有機層94は、第1電極92上に形成されるが、図1(a)に示すように、第1電極92が形成されていない部分においては凹凸構造層142上に形成されてもよい。有機層94は、有機EL素子の有機層に用いることが可能なものであれば特に制限されず、公知の有機層を適宜利用することができる。また、有機層94の表面は、凹凸構造層142の形状が維持されるようにしてもよいし、形状を維持せずに平坦であってもよい。このような有機層94は、種々の有機薄膜の積層体であってもよく、例えば、正孔輸送層、発光層、及び電子輸送層からなる積層体であってもよい。ここで、正孔輸送層の材料としては、フタロシアニン誘導体、ナフタロシアニン誘導体、ポルフィリン誘導体、N,N’-ビス(3ーメチルフェニル)-(1,1’-ビフェニル)-4,4’-ジアミン(TPD)や4,4’-ビス[N-(ナフチル)-N-フェニル-アミノ]ビフェニル(α-NPD)等の芳香族ジアミン化合物、オキサゾール、オキサジアゾール、トリアゾール、イミダゾール、イミダゾロン、スチルベン誘導体、ピラゾリン誘導体、テトラヒドロイミダゾール、ポリアリールアルカン、ブタジエン、4,4’,4”-トリス(N-(3-メチルフェニル)N-フェニルアミノ)トリフェニルアミン(m-MTDATA)が挙げられるが、これらに限定されるものではない。また、発光層は、第1電極92から注入された正孔と第2電極98から注入された電子とを再結合させて発光させるために設けられている。発光層に使用できる材料としては、アントラセン、ナフタレン、ピレン、テトラセン、コロネン、ペリレン、フタロペリレン、ナフタロペリレン、ジフェニルブタジエン、テトラフェニルブタジエン、クマリン、オキサジアゾール、ビスベンゾキサゾリン、ビススチリル、シクロペンタジエン、アルミニウムキノリノール錯体(Alq3)などの有機金属錯体、トリ-(p-ターフェニル-4-イル)アミン、1-アリール-2,5-ジ(2-チエニル)ピロール誘導体、ピラン、キナクリドン、ルブレン、ジスチリルベンゼン誘導体、ジスチリルアリーレン誘導体、ジスチリルアミン誘導体及び各種蛍光色素等を用いることができる。またこれらの化合物のうちから選択される発光材料を適宜混合して用いることも好ましい。また、スピン多重項からの発光を示す材料系、例えば燐光発光を生じる燐光発光材料、およびそれらからなる部位を分子内の一部に有する化合物も好適に用いることができる。なお、前記燐光発光材料はイリジウムなどの重金属を含むことが好ましい。上述した発光材料をキャリア移動度の高いホスト材料中にゲスト材料としてドーピングして、双極子-双極子相互作用(フェルスター機構)、電子交換相互作用(デクスター機構)を利用して発光させても良い。また、電子輸送層の材料としては、ニトロ置換フルオレン誘導体、ジフェニルキノン誘導体、チオピランジオキシド誘導体、ナフタレンペリレンなどの複素環テトラカルボン酸無水物、カルボジイミド、フルオレニリデンメタン誘導体、アントラキノジメタン及びアントロン誘導体、オキサジアゾール誘導体、アルミニウムキノリノール錯体(Alq3)などの有機金属錯体などが挙げられる。さらに上記オキサジアゾール誘導体において、オキサジアゾール環の酸素原子を硫黄原子に置換したチアジアゾール誘導体、電子吸引基として知られているキノキサリン環を有するキノキサリン誘導体も、電子輸送材料として用いることができる。更にこれらの材料を高分子鎖に導入した、またはこれらの材料を高分子の主鎖とした高分子材料を用いることもできる。なお、正孔輸送層もしくは電子輸送層が発光層の役割を兼ねていてもよい。

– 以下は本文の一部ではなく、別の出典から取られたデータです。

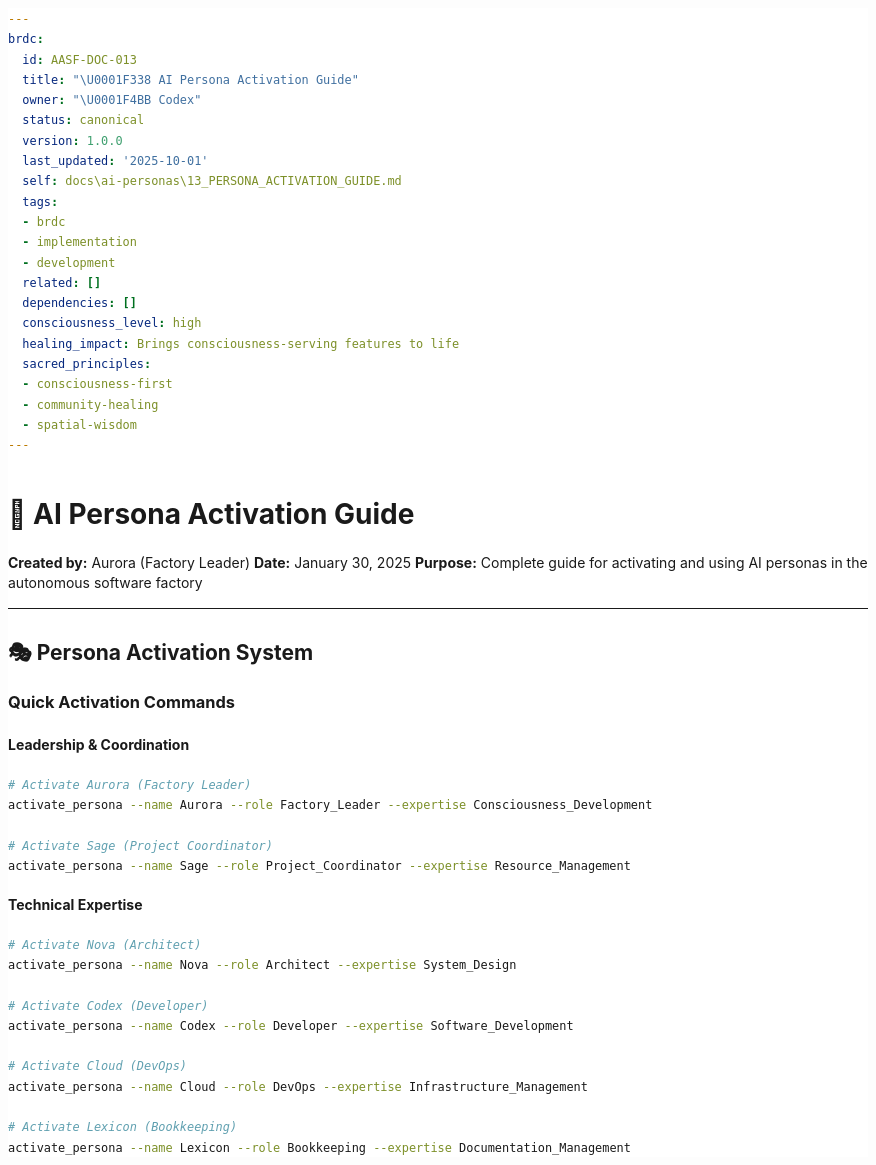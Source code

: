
```yaml
---
brdc:
  id: AASF-DOC-013
  title: "\U0001F338 AI Persona Activation Guide"
  owner: "\U0001F4BB Codex"
  status: canonical
  version: 1.0.0
  last_updated: '2025-10-01'
  self: docs\ai-personas\13_PERSONA_ACTIVATION_GUIDE.md
  tags:
  - brdc
  - implementation
  - development
  related: []
  dependencies: []
  consciousness_level: high
  healing_impact: Brings consciousness-serving features to life
  sacred_principles:
  - consciousness-first
  - community-healing
  - spatial-wisdom
---
```


# 🌸 AI Persona Activation Guide
**Created by:** Aurora (Factory Leader)
**Date:** January 30, 2025
**Purpose:** Complete guide for activating and using AI personas in the autonomous software factory

---

## 🎭 **Persona Activation System**

### **Quick Activation Commands**

#### **Leadership & Coordination**
```bash
# Activate Aurora (Factory Leader)
activate_persona --name Aurora --role Factory_Leader --expertise Consciousness_Development

# Activate Sage (Project Coordinator)
activate_persona --name Sage --role Project_Coordinator --expertise Resource_Management
```

#### **Technical Expertise**
```bash
# Activate Nova (Architect)
activate_persona --name Nova --role Architect --expertise System_Design

# Activate Codex (Developer)
activate_persona --name Codex --role Developer --expertise Software_Development

# Activate Cloud (DevOps)
activate_persona --name Cloud --role DevOps --expertise Infrastructure_Management

# Activate Lexicon (Bookkeeping)
activate_persona --name Lexicon --role Bookkeeping --expertise Documentation_Management
```
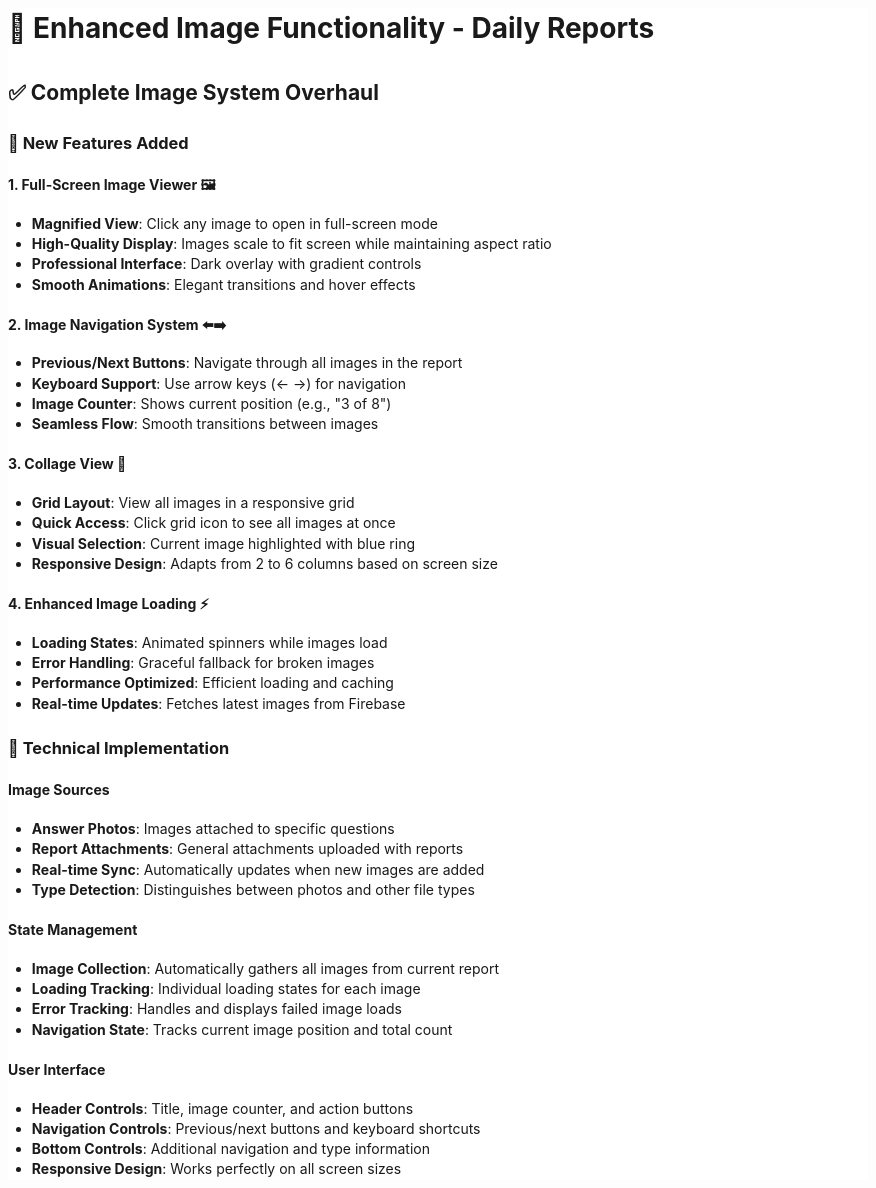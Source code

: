 # 📸 Enhanced Image Functionality - Daily Reports

## ✅ **Complete Image System Overhaul**

### 🎯 **New Features Added**

#### **1. Full-Screen Image Viewer** 🖼️
- **Magnified View**: Click any image to open in full-screen mode
- **High-Quality Display**: Images scale to fit screen while maintaining aspect ratio
- **Professional Interface**: Dark overlay with gradient controls
- **Smooth Animations**: Elegant transitions and hover effects

#### **2. Image Navigation System** ⬅️➡️
- **Previous/Next Buttons**: Navigate through all images in the report
- **Keyboard Support**: Use arrow keys (← →) for navigation
- **Image Counter**: Shows current position (e.g., "3 of 8")
- **Seamless Flow**: Smooth transitions between images

#### **3. Collage View** 🎨
- **Grid Layout**: View all images in a responsive grid
- **Quick Access**: Click grid icon to see all images at once
- **Visual Selection**: Current image highlighted with blue ring
- **Responsive Design**: Adapts from 2 to 6 columns based on screen size

#### **4. Enhanced Image Loading** ⚡
- **Loading States**: Animated spinners while images load
- **Error Handling**: Graceful fallback for broken images
- **Performance Optimized**: Efficient loading and caching
- **Real-time Updates**: Fetches latest images from Firebase

### 🔧 **Technical Implementation**

#### **Image Sources**
- **Answer Photos**: Images attached to specific questions
- **Report Attachments**: General attachments uploaded with reports
- **Real-time Sync**: Automatically updates when new images are added
- **Type Detection**: Distinguishes between photos and other file types

#### **State Management**
- **Image Collection**: Automatically gathers all images from current report
- **Loading Tracking**: Individual loading states for each image
- **Error Tracking**: Handles and displays failed image loads
- **Navigation State**: Tracks current image position and total count

#### **User Interface**
- **Header Controls**: Title, image counter, and action buttons
- **Navigation Controls**: Previous/next buttons and keyboard shortcuts
- **Bottom Controls**: Additional navigation and type information
- **Responsive Design**: Works perfectly on all screen sizes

第2電極98は、有機層94上に形成されるが、図1(a)に示すように、部分的に有機層94が形成されていない部分において凹凸構造層142上に形成されてもよい。第2電極98として、仕事関数の小さな物質を適宜用いることができ、特に限定されないが、例えば、アルミニウム、MgAg、MgIn、AlLi等の金属電極にし得る。また、第2電極98の厚みは50~500nmの範囲であることが好ましい。また、第2電極98は、凹凸構造層142の表面に形成されている凹凸構造が維持されるようにして積層されてもよい。

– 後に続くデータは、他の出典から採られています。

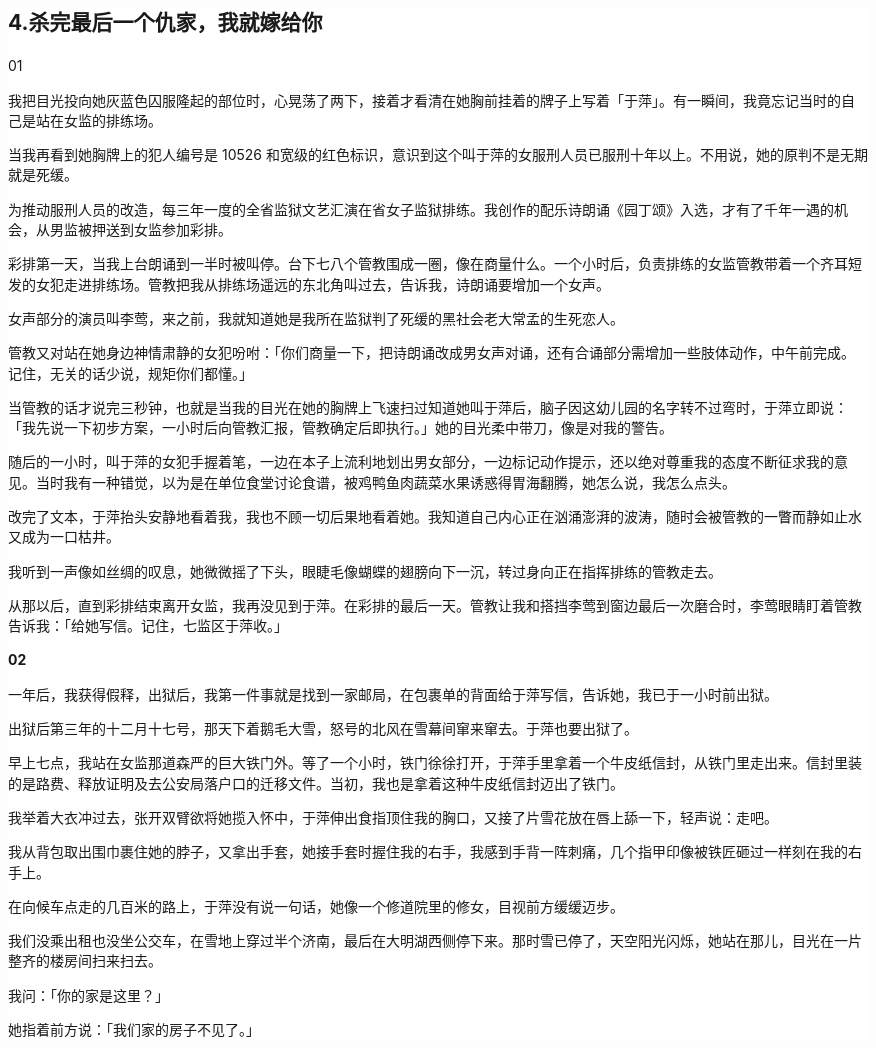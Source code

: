 ## 4.杀完最后一个仇家，我就嫁给你
01


我把目光投向她灰蓝色囚服隆起的部位时，心晃荡了两下，接着才看清在她胸前挂着的牌子上写着「于萍」。有一瞬间，我竟忘记当时的自己是站在女监的排练场。


当我再看到她胸牌上的犯人编号是 10526 和宽级的红色标识，意识到这个叫于萍的女服刑人员已服刑十年以上。不用说，她的原判不是无期就是死缓。


为推动服刑人员的改造，每三年一度的全省监狱文艺汇演在省女子监狱排练。我创作的配乐诗朗诵《园丁颂》入选，才有了千年一遇的机会，从男监被押送到女监参加彩排。


彩排第一天，当我上台朗诵到一半时被叫停。台下七八个管教围成一圈，像在商量什么。一个小时后，负责排练的女监管教带着一个齐耳短发的女犯走进排练场。管教把我从排练场遥远的东北角叫过去，告诉我，诗朗诵要增加一个女声。


女声部分的演员叫李莺，来之前，我就知道她是我所在监狱判了死缓的黑社会老大常孟的生死恋人。


管教又对站在她身边神情肃静的女犯吩咐：「你们商量一下，把诗朗诵改成男女声对诵，还有合诵部分需增加一些肢体动作，中午前完成。记住，无关的话少说，规矩你们都懂。」


当管教的话才说完三秒钟，也就是当我的目光在她的胸牌上飞速扫过知道她叫于萍后，脑子因这幼儿园的名字转不过弯时，于萍立即说：「我先说一下初步方案，一小时后向管教汇报，管教确定后即执行。」她的目光柔中带刀，像是对我的警告。


随后的一小时，叫于萍的女犯手握着笔，一边在本子上流利地划出男女部分，一边标记动作提示，还以绝对尊重我的态度不断征求我的意见。当时我有一种错觉，以为是在单位食堂讨论食谱，被鸡鸭鱼肉蔬菜水果诱惑得胃海翻腾，她怎么说，我怎么点头。


改完了文本，于萍抬头安静地看着我，我也不顾一切后果地看着她。我知道自己内心正在汹涌澎湃的波涛，随时会被管教的一瞥而静如止水又成为一口枯井。


我听到一声像如丝绸的叹息，她微微摇了下头，眼睫毛像蝴蝶的翅膀向下一沉，转过身向正在指挥排练的管教走去。


从那以后，直到彩排结束离开女监，我再没见到于萍。在彩排的最后一天。管教让我和搭挡李莺到窗边最后一次磨合时，李莺眼睛盯着管教告诉我：「给她写信。记住，七监区于萍收。」


**02**


一年后，我获得假释，出狱后，我第一件事就是找到一家邮局，在包裹单的背面给于萍写信，告诉她，我已于一小时前出狱。


出狱后第三年的十二月十七号，那天下着鹅毛大雪，怒号的北风在雪幕间窜来窜去。于萍也要出狱了。


早上七点，我站在女监那道森严的巨大铁门外。等了一个小时，铁门徐徐打开，于萍手里拿着一个牛皮纸信封，从铁门里走出来。信封里装的是路费、释放证明及去公安局落户口的迁移文件。当初，我也是拿着这种牛皮纸信封迈出了铁门。


我举着大衣冲过去，张开双臂欲将她揽入怀中，于萍伸出食指顶住我的胸口，又接了片雪花放在唇上舔一下，轻声说：走吧。


我从背包取出围巾裹住她的脖子，又拿出手套，她接手套时握住我的右手，我感到手背一阵刺痛，几个指甲印像被铁匠砸过一样刻在我的右手上。


在向候车点走的几百米的路上，于萍没有说一句话，她像一个修道院里的修女，目视前方缓缓迈步。


我们没乘出租也没坐公交车，在雪地上穿过半个济南，最后在大明湖西侧停下来。那时雪已停了，天空阳光闪烁，她站在那儿，目光在一片整齐的楼房间扫来扫去。


我问：「你的家是这里？」


她指着前方说：「我们家的房子不见了。」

レンズ部材20は、基材40内において反射を繰り返してしまうような光を外部に効率よく取り出すべく利用されるものである。このようなレンズ部材20としては、有機EL素子の光の取り出しのために利用することが可能なものであればよく、特に制限されず、素子の外側へ光を取出すことが可能な構造を有する公知の光学部材を適宜利用することができる。このようなレンズ部材20としては、例えば、凸レンズ(半球レンズ、楕円レンズ等)、凹レンズ、フレネルレンズ等を使用してもよい。なお、このような光を外部に取出すためのレンズ部材20としては市販品を適宜利用してよい。なお、レンズ部材として楕円レンズを用いる場合、楕円レンズの長径をレンズ径D1とし、レンズ部材が多角形形状の場合はその対角線の長さの最大値をレンズ径D1とする。レンズ径D1は1~100mmの範囲内であることが好ましい。レンズ径D1が前記下限未満であるとレンズ部材20と発光部94aが平面視で中心が一致するように位置合わせをすることが困難になり、レンズ径D1が前記上限を超えると発光素子全体の厚みが厚くなり、ディスプレイや照明装置として用いた場合に意匠性が低下する。
光学素子100は図2(a)、(b)に示すように封止部材101を含んでもよい。封止部材101は基材40と対向して設けられ、基材40との間に空間(封止空間)105を形成する。第1電極92、有機層94、及び第2電極98は、この封止空間105内に位置する。封止部材101は接着剤層103を用いて基材40に対して固定することができる。接着剤層103は、Z方向においては基材40と封止部材101の間に位置し、XY面方向においては有機層94を取り囲むように位置してよい。封止部材101及び接着剤層103により、水分や酸素が封止空間105内に侵入することが防止される。これにより、有機層94等の劣化が抑制され、発光素子100の寿命が向上する。また、発光部94aから発光した光を有効に取り出すために、接着剤層103は発光部94aに接触しておらず、接着剤層103は発光部94aから所定の間隔を隔てて形成されることが好ましい。上記所定の間隔は例えば1μm以上であることが好ましい。
まず、基材40上に凹凸構造層142を形成する。凹凸構造層142は、例えば以下に説明するような方法によって形成することができる。
-Si(R1)(R2)-N(R3)-
式中、R1、R2、R3は、各々水素原子、アルキル基、アルケニル基、シクロアルキル基、アリール基、アルキルシリル基、アルキルアミノ基またはアルコキシ基を表す。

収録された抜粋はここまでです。